Does eldritch tradition have any direct impact on ceremony selection? Can a ceremonialist of one tradition learn a ceremony from the codex of a ceremonialist of another tradition?

Eg. Balbus, who performs ceremonies in the liturgical tradition, finds the codex of Ra-Ramses, who performs ceremonies in the chthonic tradition. Balbus uses the chance to finally learn choking grip. Can he copy it? When he performs it, does he perform it as a ceremony of the liturgical tradition, with all the implements that entails? There's nothing even a little chthonic about the way he performs it?

 

 

 

 

 

Alex
The Autarch
Joined: 2011-06-30 18:10

Does eldritch tradition have any direct impact on ceremony selection? Can a ceremonialist of one tradition learn a ceremony from the codex of a ceremonialist of another tradition?

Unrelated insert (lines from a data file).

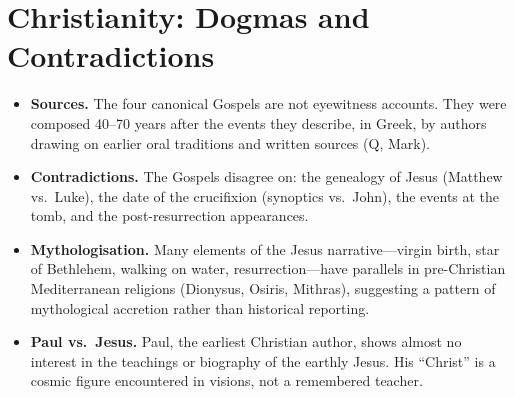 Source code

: \documentclass[11pt,twoside]{article}
\begin{document}
\newpage

\section{Christianity: Dogmas and Contradictions}

\begin{scheda}

\begin{itemize}
  \item \textbf{Sources.}
    The four canonical Gospels are not eyewitness
    accounts.  They were composed 40--70 years after the events they
    describe, in Greek, by authors drawing on earlier oral traditions and
    written sources (Q, Mark).
  \item \textbf{Contradictions.}
    The Gospels disagree on: the genealogy of Jesus (Matthew vs.\ Luke),
    the date of the crucifixion (synoptics vs.\ John), the events at the
    tomb, and the post-resurrection appearances.
  \item \textbf{Mythologisation.}
    Many elements of the Jesus narrative---virgin birth,
    star of Bethlehem, walking on water, resurrection---have parallels in
    pre-Christian Mediterranean religions (Dionysus,
    Osiris, Mithras), suggesting a pattern
    of mythological accretion rather than historical reporting.
  \item \textbf{Paul vs.\ Jesus.}
    Paul, the earliest Christian author, shows almost no interest in the
    teachings or biography of the earthly Jesus.  His ``Christ'' is a cosmic
    figure encountered in visions, not a remembered teacher.
\end{itemize}
\end{scheda}
\end{document}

Eg. Balbus, who performs ceremonies in the liturgical tradition, finds the codex of Ra-Ramses, who performs ceremonies in the chthonic tradition. Balbus uses the chance to finally learn choking grip. Can he copy it? When he performs it, does he perform it as a ceremony of the liturgical tradition, with all the implements that entails? There's nothing even a little chthonic about the way he performs it?


-creases

This is a great question. I didn't answer it in the rules but I will need to. The answer is that codexes are tradition-specific. If you want to learn ceremonies from other traditions you would need to take Ceremonial Magic proficiency to learn another tradition.

I think at that point, though, you could perform the tradition with the implements of either tradition - like a martial artist who knows multiple styles and begins to blend them into his own unique fighting art.

 

creases
Joined: 2012-02-13 01:55

When ceremonialists "increase their repertoire" at an athanaeum, cult temple or what have you, does that mean their repertoire can increase beyond normal levels? Or does it rather mean that they can add formulae to their codices, which they can then switch into and out of their repertoires, like a mage?

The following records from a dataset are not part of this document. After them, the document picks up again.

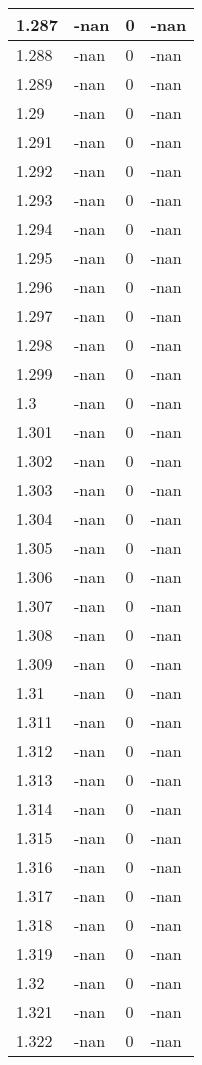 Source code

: \documentclass[a4paper,14pt]{extarticle}
\begin{document}
\begin{longtable}{||m{3cm}||m{3cm}|m{3cm}||m{3cm}||}
\hline
1.287 & -nan & 0 & -nan\\
\hline
1.288 & -nan & 0 & -nan\\
\hline
1.289 & -nan & 0 & -nan\\
\hline
1.29 & -nan & 0 & -nan\\
\hline
1.291 & -nan & 0 & -nan\\
\hline
1.292 & -nan & 0 & -nan\\
\hline
1.293 & -nan & 0 & -nan\\
\hline
1.294 & -nan & 0 & -nan\\
\hline
1.295 & -nan & 0 & -nan\\
\hline
1.296 & -nan & 0 & -nan\\
\hline
1.297 & -nan & 0 & -nan\\
\hline
1.298 & -nan & 0 & -nan\\
\hline
1.299 & -nan & 0 & -nan\\
\hline
1.3 & -nan & 0 & -nan\\
\hline
1.301 & -nan & 0 & -nan\\
\hline
1.302 & -nan & 0 & -nan\\
\hline
1.303 & -nan & 0 & -nan\\
\hline
1.304 & -nan & 0 & -nan\\
\hline
1.305 & -nan & 0 & -nan\\
\hline
1.306 & -nan & 0 & -nan\\
\hline
1.307 & -nan & 0 & -nan\\
\hline
1.308 & -nan & 0 & -nan\\
\hline
1.309 & -nan & 0 & -nan\\
\hline
1.31 & -nan & 0 & -nan\\
\hline
1.311 & -nan & 0 & -nan\\
\hline
1.312 & -nan & 0 & -nan\\
\hline
1.313 & -nan & 0 & -nan\\
\hline
1.314 & -nan & 0 & -nan\\
\hline
1.315 & -nan & 0 & -nan\\
\hline
1.316 & -nan & 0 & -nan\\
\hline
1.317 & -nan & 0 & -nan\\
\hline
1.318 & -nan & 0 & -nan\\
\hline
1.319 & -nan & 0 & -nan\\
\hline
1.32 & -nan & 0 & -nan\\
\hline
1.321 & -nan & 0 & -nan\\
\hline
1.322 & -nan & 0 & -nan\\

\end{longtable}
\end{document}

ETA Oh, while I'm at it: What is the deal with ceremonialists and ritual spells? Do they use the same rules as spellcasters for those? Or do ritual spells turn into "ritual ceremonies" or something like that?

Loswaith
Joined: 2017-05-12 02:19

Hasty or methodical costs increase and decrease (respectivly) the value of those costs required to complete a ceremony.  However it isn't explained why that is the case, especially given it is more or less risky based on how you preform the ceremony itself (implying the altered risk of failure is the increased or decreased 'cost' for the speed of the ceremony).  Is there something I have missed there?

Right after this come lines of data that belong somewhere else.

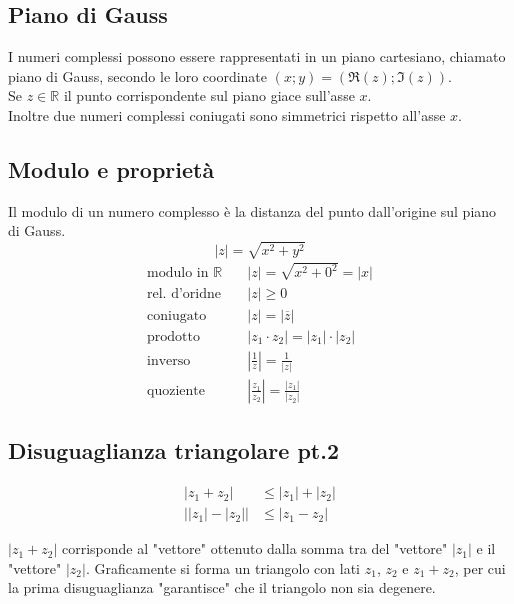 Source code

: \documentclass[a4paper]{article}
\begin{document}
\subsection{Piano di Gauss}
I numeri complessi possono essere rappresentati in un piano cartesiano, chiamato piano di Gauss, secondo le loro coordinate \(\left( x; y \right) = \left( \Re(z); \Im(z) \right)\). \\
Se \(z \in \mathbb{R}\) il punto corrispondente sul piano giace sull'asse \(x\). \\
Inoltre due numeri complessi coniugati sono simmetrici rispetto all'asse \(x\).


\subsection{Modulo e proprietà}
Il modulo di un numero complesso è la distanza del punto dall'origine sul piano di Gauss.
\[ \left| z \right| = \sqrt{x^2 + y^2}\]
\begin{align*}
	\text{modulo in } \mathbb{R} \quad & \left| z \right| = \sqrt{x^2 + 0^2} = \left| x \right| \\
	\text{rel. d'oridne} \quad & \left| z \right| \geq 0 \quad \\
	\text{coniugato} \quad & \left| z \right| = \left| \overline{z} \right| \\
	\text{prodotto} \quad & \left| z_1 \cdot z_2 \right| = \left| z_1 \right| \cdot \left| z_2 \right| \\
	\text{inverso} \quad & \left| \frac{1}{z} \right| = \frac{1}{\left| z \right|} \\
	\text{quoziente} \quad & \left| \frac{z_1}{z_2} \right| = \frac{\left| z_1 \right|}{\left| z_2 \right|} 
\end{align*}


\subsection{Disuguaglianza triangolare pt.2}
\begin{align*}
	\left| z_1 + z_2 \right| &\leq \left| z_1 \right| + \left| z_2 \right| \\
	\left| \left| z_1 \right| - \left| z_2 \right| \right| &\leq \left| z_1 - z_2 \right|
\end{align*}

\(\left| z_1 + z_2 \right|\) corrisponde al "vettore" ottenuto dalla somma tra del "vettore" \(\left| z_1 \right|\) e il "vettore" \(\left| z_2 \right|\).
Graficamente si forma un triangolo con lati \(z_1\), \(z_2\) e \(z_1 + z_2\), per cui la prima disuguaglianza "garantisce" che il triangolo non sia degenere.
\end{document}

It feels as if the idea is that there is some ambient accumulation of power for the time spent doing the ceremony (regardless of location) vs the cost of stored power amounts (a time to cost ratio), thus needing more cost to do things faster.

 

With blood sacrifices, could a lawful/neutral ceremonialist actually gain power from sapient beings for willing sacrifices, without gaining corruption or needing to use a chaotic location.  While not really an act one could consider 'good', ACKs law-chaos doesnt really play into the good vs evil spectrum as wholesale as other D&D-esk systems.  There are civilasitions that did such things in the past for the good of the community (thus lawful in design).  Unwilling sacrifices would be food for corruption.
Self mutaliation seems to imply there is some kind of benefit to willingly provide a sacrifice without direct corruption.

Alex
The Autarch
Joined: 2011-06-30 18:10

RULES UPDATES - will appear in the next playtest draft.

Mortal Wounds Section

Heroic Survival: In heroic fantasy campaigns, heroes are considerably more likely to survive mortal wounds than ordinary men. Adventurers with d6 HD add +2 to their 1d20 roll on the Mortal Wounds table. Adventurers with d8 HD add +4, adventurers with d10 HD add +6, and adventurers with d12 HD add +8.

Equipment Section

Special Components, Miscellaneous:   When living thing dies, a residue of its soul will linger in some its component parts, such as organs and cellular fluids. These parts are known as special components and can be tapped by ceremonialists to power their ceremonies. While the best results are gained from rare components that are unique to each ceremony, an equal value of miscellaneous special components such as spider webs, plant roots, crushed bones, and so on can be used instead if desired. The ceremonialist suffers a -1 penalty per level of the ceremony on his Ceremony Throw when using miscellaneous special components. See Chapter 5, Costs of Ceremonies, on p. XX for more details.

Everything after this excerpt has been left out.